In the entries below, every line with the string "construct" is to be reported.
==== Given data ====
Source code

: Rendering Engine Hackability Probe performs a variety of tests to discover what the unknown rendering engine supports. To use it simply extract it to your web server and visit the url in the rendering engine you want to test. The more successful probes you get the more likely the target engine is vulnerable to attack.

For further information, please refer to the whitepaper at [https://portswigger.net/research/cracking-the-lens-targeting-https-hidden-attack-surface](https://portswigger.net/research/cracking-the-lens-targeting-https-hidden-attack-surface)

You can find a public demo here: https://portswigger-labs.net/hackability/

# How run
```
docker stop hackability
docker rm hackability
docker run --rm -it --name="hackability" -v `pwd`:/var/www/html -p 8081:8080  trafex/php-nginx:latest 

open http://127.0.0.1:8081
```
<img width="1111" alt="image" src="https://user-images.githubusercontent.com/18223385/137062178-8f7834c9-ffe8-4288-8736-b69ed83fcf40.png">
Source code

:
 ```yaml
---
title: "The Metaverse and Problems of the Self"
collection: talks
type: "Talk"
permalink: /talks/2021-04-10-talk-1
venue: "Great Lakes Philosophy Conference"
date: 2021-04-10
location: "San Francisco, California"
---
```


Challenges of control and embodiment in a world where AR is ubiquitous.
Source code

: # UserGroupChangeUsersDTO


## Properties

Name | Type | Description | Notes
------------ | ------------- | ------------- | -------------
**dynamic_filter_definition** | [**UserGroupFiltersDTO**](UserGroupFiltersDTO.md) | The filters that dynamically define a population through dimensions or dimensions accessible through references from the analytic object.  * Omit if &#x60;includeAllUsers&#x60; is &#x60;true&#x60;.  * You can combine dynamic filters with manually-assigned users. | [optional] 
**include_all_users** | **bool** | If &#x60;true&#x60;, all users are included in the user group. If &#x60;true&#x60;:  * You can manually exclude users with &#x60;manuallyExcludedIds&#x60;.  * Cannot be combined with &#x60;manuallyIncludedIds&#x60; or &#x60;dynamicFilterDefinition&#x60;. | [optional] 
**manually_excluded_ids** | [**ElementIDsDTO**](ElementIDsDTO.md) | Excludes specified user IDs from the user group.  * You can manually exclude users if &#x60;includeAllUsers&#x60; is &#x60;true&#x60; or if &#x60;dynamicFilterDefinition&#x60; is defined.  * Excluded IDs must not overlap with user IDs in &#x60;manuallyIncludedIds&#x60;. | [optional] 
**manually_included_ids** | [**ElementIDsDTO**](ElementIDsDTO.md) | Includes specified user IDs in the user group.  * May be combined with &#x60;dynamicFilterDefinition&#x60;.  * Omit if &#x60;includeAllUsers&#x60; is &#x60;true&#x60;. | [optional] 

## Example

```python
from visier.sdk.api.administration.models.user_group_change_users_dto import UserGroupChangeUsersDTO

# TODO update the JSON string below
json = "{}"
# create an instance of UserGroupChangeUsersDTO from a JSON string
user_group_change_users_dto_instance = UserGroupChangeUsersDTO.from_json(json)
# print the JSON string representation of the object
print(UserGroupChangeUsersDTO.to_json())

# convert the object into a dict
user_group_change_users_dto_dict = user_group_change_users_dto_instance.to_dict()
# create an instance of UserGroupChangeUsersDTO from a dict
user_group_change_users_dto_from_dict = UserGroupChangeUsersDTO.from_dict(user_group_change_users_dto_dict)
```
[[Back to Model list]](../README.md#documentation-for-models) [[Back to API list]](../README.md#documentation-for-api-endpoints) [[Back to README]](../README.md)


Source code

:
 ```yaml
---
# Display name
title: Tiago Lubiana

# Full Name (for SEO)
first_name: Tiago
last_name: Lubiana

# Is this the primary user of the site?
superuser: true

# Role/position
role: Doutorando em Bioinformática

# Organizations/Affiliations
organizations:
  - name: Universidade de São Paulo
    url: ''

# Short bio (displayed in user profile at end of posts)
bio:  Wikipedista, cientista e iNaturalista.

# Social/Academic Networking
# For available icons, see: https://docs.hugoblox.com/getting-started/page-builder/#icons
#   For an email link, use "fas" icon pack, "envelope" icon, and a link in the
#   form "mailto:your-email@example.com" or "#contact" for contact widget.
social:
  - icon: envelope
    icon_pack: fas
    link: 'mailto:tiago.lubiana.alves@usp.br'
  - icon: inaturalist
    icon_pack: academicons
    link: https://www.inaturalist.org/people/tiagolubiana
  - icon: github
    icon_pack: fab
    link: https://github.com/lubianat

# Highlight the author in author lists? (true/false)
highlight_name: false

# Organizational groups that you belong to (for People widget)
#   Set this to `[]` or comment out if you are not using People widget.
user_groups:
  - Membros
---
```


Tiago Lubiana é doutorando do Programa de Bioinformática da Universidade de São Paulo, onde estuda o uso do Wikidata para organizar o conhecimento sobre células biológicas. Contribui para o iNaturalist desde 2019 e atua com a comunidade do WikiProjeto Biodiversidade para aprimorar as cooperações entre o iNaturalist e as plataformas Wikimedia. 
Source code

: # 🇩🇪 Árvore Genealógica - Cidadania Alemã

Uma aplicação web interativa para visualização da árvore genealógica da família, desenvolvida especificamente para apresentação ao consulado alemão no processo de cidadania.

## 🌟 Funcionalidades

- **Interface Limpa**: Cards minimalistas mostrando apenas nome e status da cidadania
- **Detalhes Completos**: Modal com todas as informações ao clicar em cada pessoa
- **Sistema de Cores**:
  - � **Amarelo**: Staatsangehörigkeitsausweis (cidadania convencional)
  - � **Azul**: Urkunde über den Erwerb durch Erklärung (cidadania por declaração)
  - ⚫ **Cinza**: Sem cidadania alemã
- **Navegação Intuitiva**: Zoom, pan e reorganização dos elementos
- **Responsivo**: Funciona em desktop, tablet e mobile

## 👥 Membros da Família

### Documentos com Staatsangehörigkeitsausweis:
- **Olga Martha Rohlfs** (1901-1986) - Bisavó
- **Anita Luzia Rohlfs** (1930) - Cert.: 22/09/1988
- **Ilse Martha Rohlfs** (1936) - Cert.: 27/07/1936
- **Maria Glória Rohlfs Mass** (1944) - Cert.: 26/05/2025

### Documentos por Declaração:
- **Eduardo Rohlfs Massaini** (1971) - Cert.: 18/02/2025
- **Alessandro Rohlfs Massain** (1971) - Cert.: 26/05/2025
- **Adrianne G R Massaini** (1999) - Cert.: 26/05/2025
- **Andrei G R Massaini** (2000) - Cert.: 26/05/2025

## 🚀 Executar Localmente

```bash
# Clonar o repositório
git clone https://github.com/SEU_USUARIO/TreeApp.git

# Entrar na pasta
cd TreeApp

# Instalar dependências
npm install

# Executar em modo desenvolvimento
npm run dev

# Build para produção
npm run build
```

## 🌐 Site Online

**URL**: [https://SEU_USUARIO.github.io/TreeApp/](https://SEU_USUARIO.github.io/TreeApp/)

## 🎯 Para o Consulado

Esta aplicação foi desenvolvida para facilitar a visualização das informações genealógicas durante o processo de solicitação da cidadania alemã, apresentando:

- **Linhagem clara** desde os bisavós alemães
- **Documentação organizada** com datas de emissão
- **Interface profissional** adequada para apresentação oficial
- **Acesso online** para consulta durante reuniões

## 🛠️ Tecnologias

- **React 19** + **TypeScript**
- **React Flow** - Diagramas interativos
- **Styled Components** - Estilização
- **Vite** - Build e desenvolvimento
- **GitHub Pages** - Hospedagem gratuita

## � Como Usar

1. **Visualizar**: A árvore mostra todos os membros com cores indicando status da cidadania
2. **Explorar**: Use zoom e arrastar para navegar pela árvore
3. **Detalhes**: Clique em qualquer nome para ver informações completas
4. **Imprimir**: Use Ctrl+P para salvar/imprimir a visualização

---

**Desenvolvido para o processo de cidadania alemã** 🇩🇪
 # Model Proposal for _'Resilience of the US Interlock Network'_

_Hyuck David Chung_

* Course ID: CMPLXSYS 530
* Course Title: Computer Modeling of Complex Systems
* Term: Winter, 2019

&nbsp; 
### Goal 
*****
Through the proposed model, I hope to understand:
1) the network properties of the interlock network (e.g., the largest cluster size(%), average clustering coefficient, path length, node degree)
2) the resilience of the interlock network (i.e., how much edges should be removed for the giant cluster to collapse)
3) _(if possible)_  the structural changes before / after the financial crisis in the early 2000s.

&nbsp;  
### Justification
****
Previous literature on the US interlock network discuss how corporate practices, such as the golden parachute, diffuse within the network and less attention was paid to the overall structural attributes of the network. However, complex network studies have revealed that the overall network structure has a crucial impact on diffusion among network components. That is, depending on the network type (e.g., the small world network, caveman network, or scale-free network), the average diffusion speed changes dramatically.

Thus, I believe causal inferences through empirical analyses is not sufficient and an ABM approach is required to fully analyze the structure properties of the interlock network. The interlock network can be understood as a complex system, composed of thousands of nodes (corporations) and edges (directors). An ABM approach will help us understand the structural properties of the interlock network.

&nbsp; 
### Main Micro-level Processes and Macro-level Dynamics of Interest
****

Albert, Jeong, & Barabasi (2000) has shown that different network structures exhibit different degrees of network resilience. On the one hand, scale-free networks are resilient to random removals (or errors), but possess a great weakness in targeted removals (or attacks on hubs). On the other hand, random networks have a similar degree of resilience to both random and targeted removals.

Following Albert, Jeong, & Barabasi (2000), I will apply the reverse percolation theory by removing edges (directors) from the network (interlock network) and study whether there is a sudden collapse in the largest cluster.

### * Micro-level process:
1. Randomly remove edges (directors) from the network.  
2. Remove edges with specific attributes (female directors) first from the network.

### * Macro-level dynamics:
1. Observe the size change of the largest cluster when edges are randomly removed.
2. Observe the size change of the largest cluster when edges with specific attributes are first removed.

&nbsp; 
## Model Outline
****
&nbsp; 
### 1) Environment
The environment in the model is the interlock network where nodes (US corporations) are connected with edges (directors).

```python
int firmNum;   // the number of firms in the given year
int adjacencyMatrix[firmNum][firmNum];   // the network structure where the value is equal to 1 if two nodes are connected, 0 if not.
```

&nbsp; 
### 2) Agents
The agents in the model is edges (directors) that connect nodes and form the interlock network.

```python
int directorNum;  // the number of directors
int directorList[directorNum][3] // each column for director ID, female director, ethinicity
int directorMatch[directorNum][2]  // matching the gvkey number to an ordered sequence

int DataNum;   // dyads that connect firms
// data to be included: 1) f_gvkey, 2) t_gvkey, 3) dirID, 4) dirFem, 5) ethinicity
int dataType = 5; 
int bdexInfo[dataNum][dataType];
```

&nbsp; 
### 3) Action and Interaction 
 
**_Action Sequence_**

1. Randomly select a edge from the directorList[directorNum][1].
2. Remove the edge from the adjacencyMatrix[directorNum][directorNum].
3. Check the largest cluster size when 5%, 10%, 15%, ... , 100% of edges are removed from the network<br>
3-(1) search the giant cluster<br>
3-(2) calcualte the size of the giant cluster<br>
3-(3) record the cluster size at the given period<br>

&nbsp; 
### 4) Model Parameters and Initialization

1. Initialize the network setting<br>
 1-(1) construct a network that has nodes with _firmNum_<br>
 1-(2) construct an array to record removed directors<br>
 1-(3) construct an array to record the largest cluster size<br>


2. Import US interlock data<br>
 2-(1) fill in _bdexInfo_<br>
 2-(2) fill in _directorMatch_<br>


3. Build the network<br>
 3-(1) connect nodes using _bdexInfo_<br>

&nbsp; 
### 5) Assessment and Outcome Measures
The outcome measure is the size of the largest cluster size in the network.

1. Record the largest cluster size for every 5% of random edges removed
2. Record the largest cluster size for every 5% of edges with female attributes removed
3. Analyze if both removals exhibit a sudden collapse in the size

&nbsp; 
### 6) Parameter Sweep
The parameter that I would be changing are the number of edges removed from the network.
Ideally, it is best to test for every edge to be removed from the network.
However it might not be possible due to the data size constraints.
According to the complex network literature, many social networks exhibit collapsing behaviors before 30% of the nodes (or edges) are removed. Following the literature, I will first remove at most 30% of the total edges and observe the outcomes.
====
Answer to this exercise
 1-(1) construct a network that has nodes with _firmNum_<br>
 1-(2) construct an array to record removed directors<br>
 1-(3) construct an array to record the largest cluster size<br>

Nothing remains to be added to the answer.